[EXERCISE]:
All records that follow are to be restated exactly.

[Items from a dataset]:
- - -

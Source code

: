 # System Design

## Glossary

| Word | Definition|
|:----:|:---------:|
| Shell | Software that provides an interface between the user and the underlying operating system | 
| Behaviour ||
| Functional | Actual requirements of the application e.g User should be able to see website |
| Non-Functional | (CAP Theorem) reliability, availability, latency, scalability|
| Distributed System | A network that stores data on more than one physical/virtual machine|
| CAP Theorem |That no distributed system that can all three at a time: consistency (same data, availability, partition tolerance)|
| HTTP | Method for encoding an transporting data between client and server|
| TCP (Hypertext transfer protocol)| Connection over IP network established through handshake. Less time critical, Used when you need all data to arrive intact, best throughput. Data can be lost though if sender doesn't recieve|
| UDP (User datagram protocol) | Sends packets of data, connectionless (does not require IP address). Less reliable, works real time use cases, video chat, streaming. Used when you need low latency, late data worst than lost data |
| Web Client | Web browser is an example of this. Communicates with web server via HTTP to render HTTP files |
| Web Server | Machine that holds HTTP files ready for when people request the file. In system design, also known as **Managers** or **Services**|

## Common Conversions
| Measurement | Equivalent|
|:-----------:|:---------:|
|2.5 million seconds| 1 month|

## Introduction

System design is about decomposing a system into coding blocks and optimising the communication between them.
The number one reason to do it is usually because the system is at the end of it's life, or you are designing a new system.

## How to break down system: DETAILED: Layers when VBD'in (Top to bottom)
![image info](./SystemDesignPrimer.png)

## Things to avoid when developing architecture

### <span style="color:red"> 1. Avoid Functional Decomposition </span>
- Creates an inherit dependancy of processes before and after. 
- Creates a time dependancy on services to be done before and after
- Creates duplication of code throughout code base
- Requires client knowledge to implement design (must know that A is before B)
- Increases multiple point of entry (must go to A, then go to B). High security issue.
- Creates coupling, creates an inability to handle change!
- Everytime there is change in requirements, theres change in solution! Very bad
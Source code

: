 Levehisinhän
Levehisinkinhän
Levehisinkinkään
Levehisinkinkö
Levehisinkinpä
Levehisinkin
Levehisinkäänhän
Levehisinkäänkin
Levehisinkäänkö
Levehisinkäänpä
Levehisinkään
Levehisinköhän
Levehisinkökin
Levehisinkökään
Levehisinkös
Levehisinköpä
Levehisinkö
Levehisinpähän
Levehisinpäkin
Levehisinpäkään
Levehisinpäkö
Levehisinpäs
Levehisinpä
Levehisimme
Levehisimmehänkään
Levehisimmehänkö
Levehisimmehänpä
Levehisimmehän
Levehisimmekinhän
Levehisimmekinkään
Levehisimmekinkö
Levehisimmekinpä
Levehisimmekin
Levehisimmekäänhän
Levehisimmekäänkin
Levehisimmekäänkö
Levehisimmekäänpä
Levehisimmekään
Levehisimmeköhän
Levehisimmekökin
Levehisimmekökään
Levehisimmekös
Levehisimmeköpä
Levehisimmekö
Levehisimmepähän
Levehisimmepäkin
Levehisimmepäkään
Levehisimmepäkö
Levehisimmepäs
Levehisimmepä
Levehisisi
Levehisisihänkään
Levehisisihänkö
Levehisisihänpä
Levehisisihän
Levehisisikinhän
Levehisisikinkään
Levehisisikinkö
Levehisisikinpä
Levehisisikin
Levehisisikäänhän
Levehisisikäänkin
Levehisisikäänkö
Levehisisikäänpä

- - -

[TASK ANSWER]:
Source code

: # System Design

## Glossary

| Word | Definition|
|:----:|:---------:|
| Shell | Software that provides an interface between the user and the underlying operating system | 
| Behaviour ||
| Functional | Actual requirements of the application e.g User should be able to see website |
| Non-Functional | (CAP Theorem) reliability, availability, latency, scalability|
| Distributed System | A network that stores data on more than one physical/virtual machine|
| CAP Theorem |That no distributed system that can all three at a time: consistency (same data, availability, partition tolerance)|
| HTTP | Method for encoding an transporting data between client and server|
| TCP (Hypertext transfer protocol)| Connection over IP network established through handshake. Less time critical, Used when you need all data to arrive intact, best throughput. Data can be lost though if sender doesn't recieve|
| UDP (User datagram protocol) | Sends packets of data, connectionless (does not require IP address). Less reliable, works real time use cases, video chat, streaming. Used when you need low latency, late data worst than lost data |
| Web Client | Web browser is an example of this. Communicates with web server via HTTP to render HTTP files |
| Web Server | Machine that holds HTTP files ready for when people request the file. In system design, also known as **Managers** or **Services**|

## Common Conversions
| Measurement | Equivalent|
|:-----------:|:---------:|
|2.5 million seconds| 1 month|

## Introduction

System design is about decomposing a system into coding blocks and optimising the communication between them.
The number one reason to do it is usually because the system is at the end of it's life, or you are designing a new system.

## How to break down system: DETAILED: Layers when VBD'in (Top to bottom)
![image info](./SystemDesignPrimer.png)

## Things to avoid when developing architecture

### <span style="color:red"> 1. Avoid Functional Decomposition </span>
- Creates an inherit dependancy of processes before and after. 
- Creates a time dependancy on services to be done before and after
- Creates duplication of code throughout code base
- Requires client knowledge to implement design (must know that A is before B)
- Increases multiple point of entry (must go to A, then go to B). High security issue.
- Creates coupling, creates an inability to handle change!
- Everytime there is change in requirements, theres change in solution! Very bad
Source code

: Levehisinhän
Levehisinkinhän
Levehisinkinkään
Levehisinkinkö
Levehisinkinpä
Levehisinkin
Levehisinkäänhän
Levehisinkäänkin
Levehisinkäänkö
Levehisinkäänpä
Levehisinkään
Levehisinköhän
Levehisinkökin
Levehisinkökään
Levehisinkös
Levehisinköpä
Levehisinkö
Levehisinpähän
Levehisinpäkin
Levehisinpäkään
Levehisinpäkö
Levehisinpäs
Levehisinpä
Levehisimme
Levehisimmehänkään
Levehisimmehänkö
Levehisimmehänpä
Levehisimmehän
Levehisimmekinhän
Levehisimmekinkään
Levehisimmekinkö
Levehisimmekinpä
Levehisimmekin
Levehisimmekäänhän
Levehisimmekäänkin
Levehisimmekäänkö
Levehisimmekäänpä
Levehisimmekään
Levehisimmeköhän
Levehisimmekökin
Levehisimmekökään
Levehisimmekös
Levehisimmeköpä
Levehisimmekö
Levehisimmepähän
Levehisimmepäkin
Levehisimmepäkään
Levehisimmepäkö
Levehisimmepäs
Levehisimmepä
Levehisisi
Levehisisihänkään
Levehisisihänkö
Levehisisihänpä
Levehisisihän
Levehisisikinhän
Levehisisikinkään
Levehisisikinkö
Levehisisikinpä
Levehisisikin
Levehisisikäänhän
Levehisisikäänkin
Levehisisikäänkö
Levehisisikäänpä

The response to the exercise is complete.